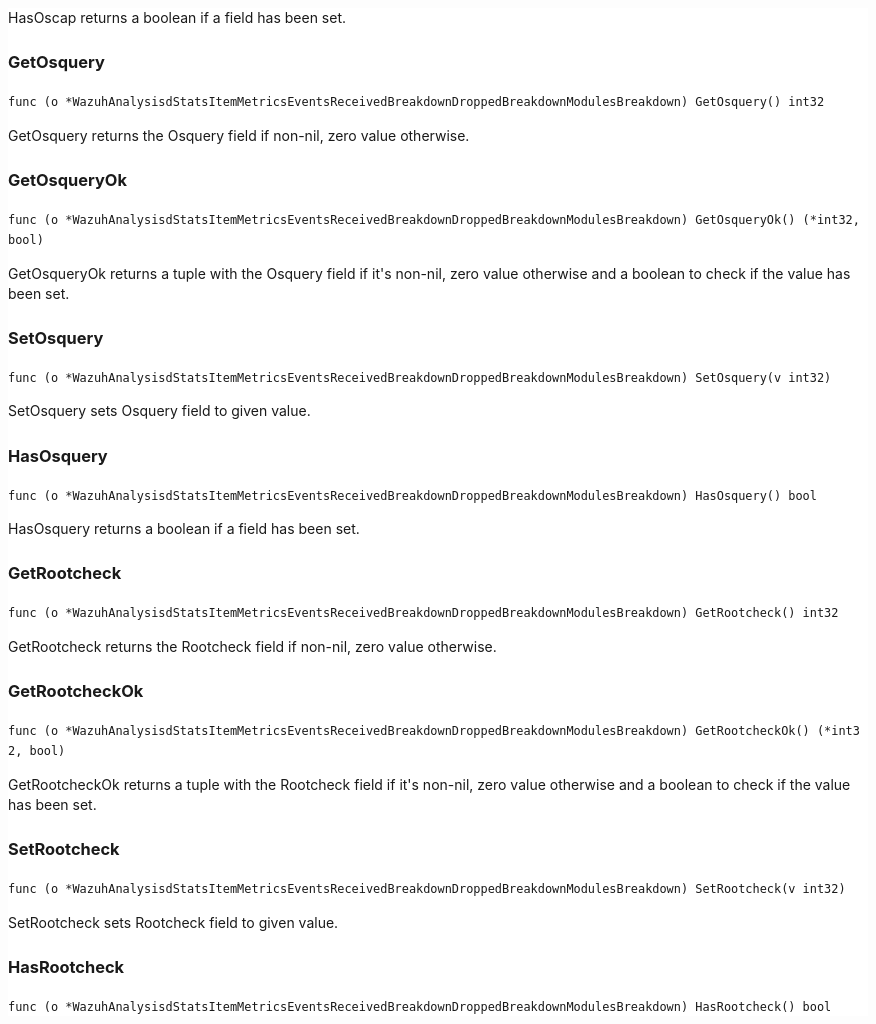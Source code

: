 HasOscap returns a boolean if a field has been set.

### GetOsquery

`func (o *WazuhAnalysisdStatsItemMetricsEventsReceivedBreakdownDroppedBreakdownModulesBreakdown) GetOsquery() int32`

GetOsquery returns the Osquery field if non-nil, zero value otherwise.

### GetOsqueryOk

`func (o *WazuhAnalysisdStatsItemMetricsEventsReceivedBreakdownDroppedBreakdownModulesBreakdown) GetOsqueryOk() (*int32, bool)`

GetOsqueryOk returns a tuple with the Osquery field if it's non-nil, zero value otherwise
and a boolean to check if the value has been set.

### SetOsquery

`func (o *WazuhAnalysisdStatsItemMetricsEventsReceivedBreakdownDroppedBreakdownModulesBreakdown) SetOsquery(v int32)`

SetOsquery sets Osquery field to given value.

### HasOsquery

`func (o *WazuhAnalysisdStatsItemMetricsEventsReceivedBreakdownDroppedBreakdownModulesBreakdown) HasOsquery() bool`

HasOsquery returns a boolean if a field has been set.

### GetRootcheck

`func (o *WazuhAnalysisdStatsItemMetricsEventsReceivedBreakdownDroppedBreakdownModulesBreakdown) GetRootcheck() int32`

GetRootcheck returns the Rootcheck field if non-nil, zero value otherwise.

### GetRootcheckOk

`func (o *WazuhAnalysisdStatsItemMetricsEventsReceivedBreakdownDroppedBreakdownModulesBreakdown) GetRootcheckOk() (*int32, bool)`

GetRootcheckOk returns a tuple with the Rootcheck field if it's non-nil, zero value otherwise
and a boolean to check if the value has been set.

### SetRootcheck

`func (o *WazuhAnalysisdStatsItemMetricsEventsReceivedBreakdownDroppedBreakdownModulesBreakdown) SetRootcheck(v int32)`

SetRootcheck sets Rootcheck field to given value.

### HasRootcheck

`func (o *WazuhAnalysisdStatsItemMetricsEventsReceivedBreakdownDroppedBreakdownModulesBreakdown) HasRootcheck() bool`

TASK STATEMENT: The word to find is "boolean". Copy every line of the data that holds it.

EXERCISE ANSWER:
: HasOscap returns a boolean if a field has been set.
and a boolean to check if the value has been set.
HasOsquery returns a boolean if a field has been set.
and a boolean to check if the value has been set.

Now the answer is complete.